Exhibit 10.81
AMENDMENT NO. 2 TO EMPLOYMENT AGREEMENT
Amendment No. 2 to Employment Agreement (the "Amendment") dated as of
April 30, 1997 between Seragen, Inc. (the "Company") and Xxxx Prior ("Prior").
WHEREAS, the Company and Prior entered an Employment Agreement dated as
of November 6, 1996 (the "Employment Agreement"), as amended by Amendment No.
1 to Employment Agreement dated as of December 18, 1996; and
WHEREAS, the Company and Prior desire to further amend the Employment
Agreement;
NOW, THEREFORE, the parties hereto agree as follows:
1. Capitalized terms used herein and not otherwise defined shall have
the same meaning herein as in the Employment Agreement.

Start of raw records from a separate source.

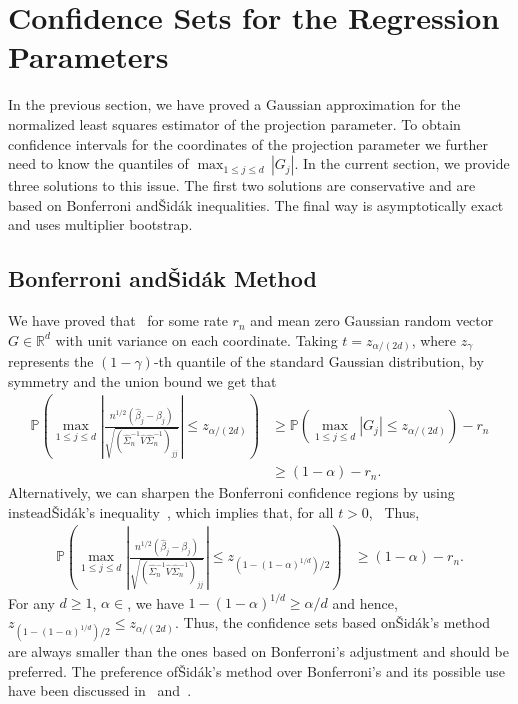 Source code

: \documentclass{article}
\begin{document}
\section{Confidence Sets for the Regression Parameters}\label{sec::confidence-sets-OLS}
In the previous section, we have proved a Gaussian approximation for the normalized least squares estimator of the projection parameter. To obtain confidence intervals for the coordinates of the projection parameter we further need to know the quantiles of $\max_{1\le j\le d}\,|G_j|$. In the current section, we provide three solutions to this issue. The first two solutions are conservative and are based on Bonferroni and{\v{S}}id{\'a}k inequalities. The final way is asymptotically exact and uses multiplier bootstrap.
\subsection{Bonferroni and{\v{S}}id{\'a}k Method}\label{subsec:bonferroni.sidak}
We have proved that
\ for some rate $r_n$ and mean zero Gaussian random vector $G\in\mathbb{R}^d$ with unit variance on each coordinate. Taking $t = z_{\alpha/(2d)}$, where $z_{\gamma}$ represents the $(1-\gamma)$-th quantile of the standard Gaussian distribution, by symmetry and the union bound we get that
\begin{align*}
\mathbb{P}\left(\max_{1\le j\le d}\left|\frac{n^{1/2}(\widehat{\beta}_j - \beta_j)}{\sqrt{(\widehat{\Sigma}_n^{-1}\widehat{V}\widehat{\Sigma}_n^{-1})_{jj}}}\right| \le z_{\alpha/(2d)}\right) &\ge \mathbb{P}\left(\max_{1\le j\le d}|G_j| \le z_{\alpha/(2d)}\right) - r_n\\ &\ge (1 - \alpha) - r_n.
\end{align*}
Alternatively, we can sharpen the Bonferroni confidence regions by using instead{\v{S}}id{\'a}k's inequality~\citep{vsidak1967rectangular}, which implies that, for all $t > 0$,
\ Thus,
\begin{align*}
\mathbb{P}\left(\max_{1\le j\le d}\left|\frac{n^{1/2}(\widehat{\beta}_j - \beta_j)}{\sqrt{(\widehat{\Sigma}_n^{-1}\widehat{V}\widehat{\Sigma}_n^{-1})_{jj}}}\right| \le z_{(1 - (1-\alpha)^{1/d})/2}\right) &\ge (1 - \alpha) - r_n.
\end{align*}
For any $d \ge 1$, $\alpha\in$, we have $1 - (1 - \alpha)^{1/d} \ge \alpha/d$
and hence, $z_{(1- (1-\alpha)^{1/d})/2} \le z_{\alpha/(2d)}$. Thus, the confidence sets based on{\v{S}}id{\'a}k's method are always smaller than the ones based on Bonferroni's adjustment and should be preferred.
The preference of{\v{S}}id{\'a}k's method over Bonferroni's and its possible use have been discussed in~\cite{westfall1993resampling} and~\cite{drton2004model}.
\end{document}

2. Subparagraph 3(c)(viii) of the Employment Agreement is hereby
amended to read as follows:
"(viii) in the event that the Company grants options or other equity
interests to management, employees, directors or consultants or the
Company sells shares of its Common Stock or any equity securities or
securities convertible or exchangeable into any equity securities of the
Company, as part of a plan or series of plans of financing, or the number
of shares of Common Stock outstanding on a Fully Diluted Basis increases
as a result of a change in the conversion ratio of any class of securities
convertible or exchangeable into any equity securities of the Company, the
Company shall grant Prior additional stock options under the Plan covering
that number of shares of Common Stock necessary to cause Prior's
proportionate holdings of the outstanding Common Stock, on a Fully Diluted
Basis, immediately after the grant or sale of such options, shares or
other equity interests to equal his proportionate holdings of the
outstanding Common Stock, on a Fully Diluted Basis, immediately prior to
the grant or sale of such options, shares or other equity interests, but
not to exceed 8-1/2% of the Common Stock on a Fully Diluted Basis;
provided that Prior's right to receive additional stock options under this
subsection 3(c)(viii) will terminate after the Company receives cumulative
proceeds (since the date of execution of the Employment Agreement) of at
least Twenty Million Dollars ($20,000,000) of cash proceeds from one or
more Target Equity Finances and the Executive has received all additional
stock options with respect to securities issued with respect to such
cumulative proceeds and all other preceding events;"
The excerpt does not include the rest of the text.